With pictures removed, the data below should be returned exactly.

→ **DATA TO EXAMINE**:
|---|

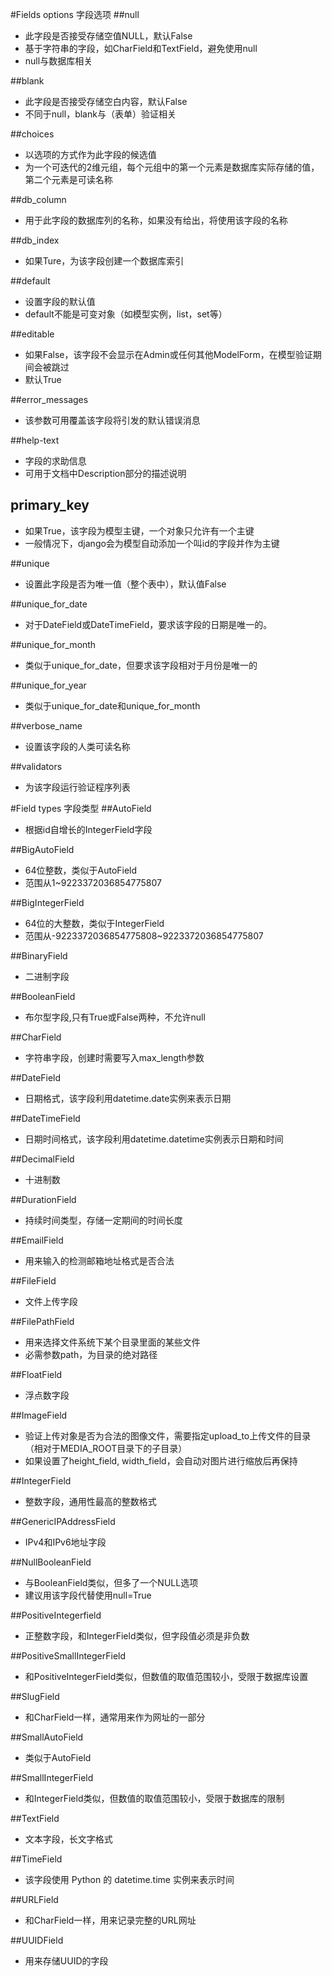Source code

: #Fields options 字段选项
##null
- 此字段是否接受存储空值NULL，默认False
- 基于字符串的字段，如CharField和TextField，避免使用null
- null与数据库相关

##blank
- 此字段是否接受存储空白内容，默认False
- 不同于null，blank与（表单）验证相关

##choices
- 以选项的方式作为此字段的候选值
- 为一个可迭代的2维元组，每个元组中的第一个元素是数据库实际存储的值，第二个元素是可读名称

##db_column
- 用于此字段的数据库列的名称，如果没有给出，将使用该字段的名称

##db_index
- 如果Ture，为该字段创建一个数据库索引

##default
- 设置字段的默认值
- default不能是可变对象（如模型实例，list，set等）

##editable
- 如果False，该字段不会显示在Admin或任何其他ModelForm，在模型验证期间会被跳过
- 默认True

##error_messages
- 该参数可用覆盖该字段将引发的默认错误消息

##help-text
- 字段的求助信息
- 可用于文档中Description部分的描述说明

## primary_key
- 如果True，该字段为模型主键，一个对象只允许有一个主键
- 一般情况下，django会为模型自动添加一个叫id的字段并作为主键

##unique
- 设置此字段是否为唯一值（整个表中），默认值False

##unique_for_date
- 对于DateField或DateTimeField，要求该字段的日期是唯一的。

##unique_for_month
- 类似于unique_for_date，但要求该字段相对于月份是唯一的

##unique_for_year
- 类似于unique_for_date和unique_for_month

##verbose_name
- 设置该字段的人类可读名称

##validators
- 为该字段运行验证程序列表



#Field types 字段类型
##AutoField
- 根据id自增长的IntegerField字段

##BigAutoField
- 64位整数，类似于AutoField
- 范围从1~9223372036854775807

##BigIntegerField
- 64位的大整数，类似于IntegerField
- 范围从-9223372036854775808~9223372036854775807

##BinaryField
- 二进制字段

##BooleanField
- 布尔型字段,只有True或False两种，不允许null

##CharField
- 字符串字段，创建时需要写入max_length参数

##DateField
- 日期格式，该字段利用datetime.date实例来表示日期

##DateTimeField
- 日期时间格式，该字段利用datetime.datetime实例表示日期和时间

##DecimalField
- 十进制数

##DurationField
- 持续时间类型，存储一定期间的时间长度

##EmailField
- 用来输入的检测邮箱地址格式是否合法

##FileField
- 文件上传字段

##FilePathField
- 用来选择文件系统下某个目录里面的某些文件
- 必需参数path，为目录的绝对路径

##FloatField
- 浮点数字段

##ImageField
- 验证上传对象是否为合法的图像文件，需要指定upload_to上传文件的目录（相对于MEDIA_ROOT目录下的子目录）
- 如果设置了height_field, width_field，会自动对图片进行缩放后再保持

##IntegerField
- 整数字段，通用性最高的整数格式

##GenericIPAddressField
- IPv4和IPv6地址字段

##NullBooleanField
- 与BooleanField类似，但多了一个NULL选项
- 建议用该字段代替使用null=True 

##PositiveIntegerfield
- 正整数字段，和IntegerField类似，但字段值必须是非负数

##PositiveSmallIntegerField
- 和PositiveIntegerField类似，但数值的取值范围较小，受限于数据库设置

##SlugField
- 和CharField一样，通常用来作为网址的一部分

##SmallAutoField
- 类似于AutoField

##SmallIntegerField
- 和IntegerField类似，但数值的取值范围较小，受限于数据库的限制

##TextField
- 文本字段，长文字格式

##TimeField
- 该字段使用 Python 的 datetime.time 实例来表示时间

##URLField
- 和CharField一样，用来记录完整的URL网址

##UUIDField
- 用来存储UUID的字段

|---|

→ **ANSWER BOX**:
Source code

: #Fields options 字段选项
##null
- 此字段是否接受存储空值NULL，默认False
- 基于字符串的字段，如CharField和TextField，避免使用null
- null与数据库相关

##blank
- 此字段是否接受存储空白内容，默认False
- 不同于null，blank与（表单）验证相关

##choices
- 以选项的方式作为此字段的候选值
- 为一个可迭代的2维元组，每个元组中的第一个元素是数据库实际存储的值，第二个元素是可读名称

##db_column
- 用于此字段的数据库列的名称，如果没有给出，将使用该字段的名称

##db_index
- 如果Ture，为该字段创建一个数据库索引

##default
- 设置字段的默认值
- default不能是可变对象（如模型实例，list，set等）

##editable
- 如果False，该字段不会显示在Admin或任何其他ModelForm，在模型验证期间会被跳过
- 默认True

##error_messages
- 该参数可用覆盖该字段将引发的默认错误消息

##help-text
- 字段的求助信息
- 可用于文档中Description部分的描述说明

## primary_key
- 如果True，该字段为模型主键，一个对象只允许有一个主键
- 一般情况下，django会为模型自动添加一个叫id的字段并作为主键

##unique
- 设置此字段是否为唯一值（整个表中），默认值False

##unique_for_date
- 对于DateField或DateTimeField，要求该字段的日期是唯一的。

##unique_for_month
- 类似于unique_for_date，但要求该字段相对于月份是唯一的

##unique_for_year
- 类似于unique_for_date和unique_for_month

##verbose_name
- 设置该字段的人类可读名称

##validators
- 为该字段运行验证程序列表



#Field types 字段类型
##AutoField
- 根据id自增长的IntegerField字段

##BigAutoField
- 64位整数，类似于AutoField
- 范围从1~9223372036854775807

##BigIntegerField
- 64位的大整数，类似于IntegerField
- 范围从-9223372036854775808~9223372036854775807

##BinaryField
- 二进制字段

##BooleanField
- 布尔型字段,只有True或False两种，不允许null

##CharField
- 字符串字段，创建时需要写入max_length参数

##DateField
- 日期格式，该字段利用datetime.date实例来表示日期

##DateTimeField
- 日期时间格式，该字段利用datetime.datetime实例表示日期和时间

##DecimalField
- 十进制数

##DurationField
- 持续时间类型，存储一定期间的时间长度

##EmailField
- 用来输入的检测邮箱地址格式是否合法

##FileField
- 文件上传字段

##FilePathField
- 用来选择文件系统下某个目录里面的某些文件
- 必需参数path，为目录的绝对路径

##FloatField
- 浮点数字段

##ImageField
- 验证上传对象是否为合法的图像文件，需要指定upload_to上传文件的目录（相对于MEDIA_ROOT目录下的子目录）
- 如果设置了height_field, width_field，会自动对图片进行缩放后再保持

##IntegerField
- 整数字段，通用性最高的整数格式

##GenericIPAddressField
- IPv4和IPv6地址字段

##NullBooleanField
- 与BooleanField类似，但多了一个NULL选项
- 建议用该字段代替使用null=True 

##PositiveIntegerfield
- 正整数字段，和IntegerField类似，但字段值必须是非负数

##PositiveSmallIntegerField
- 和PositiveIntegerField类似，但数值的取值范围较小，受限于数据库设置

##SlugField
- 和CharField一样，通常用来作为网址的一部分

##SmallAutoField
- 类似于AutoField

##SmallIntegerField
- 和IntegerField类似，但数值的取值范围较小，受限于数据库的限制

##TextField
- 文本字段，长文字格式

##TimeField
- 该字段使用 Python 的 datetime.time 实例来表示时间

##URLField
- 和CharField一样，用来记录完整的URL网址

##UUIDField
- 用来存储UUID的字段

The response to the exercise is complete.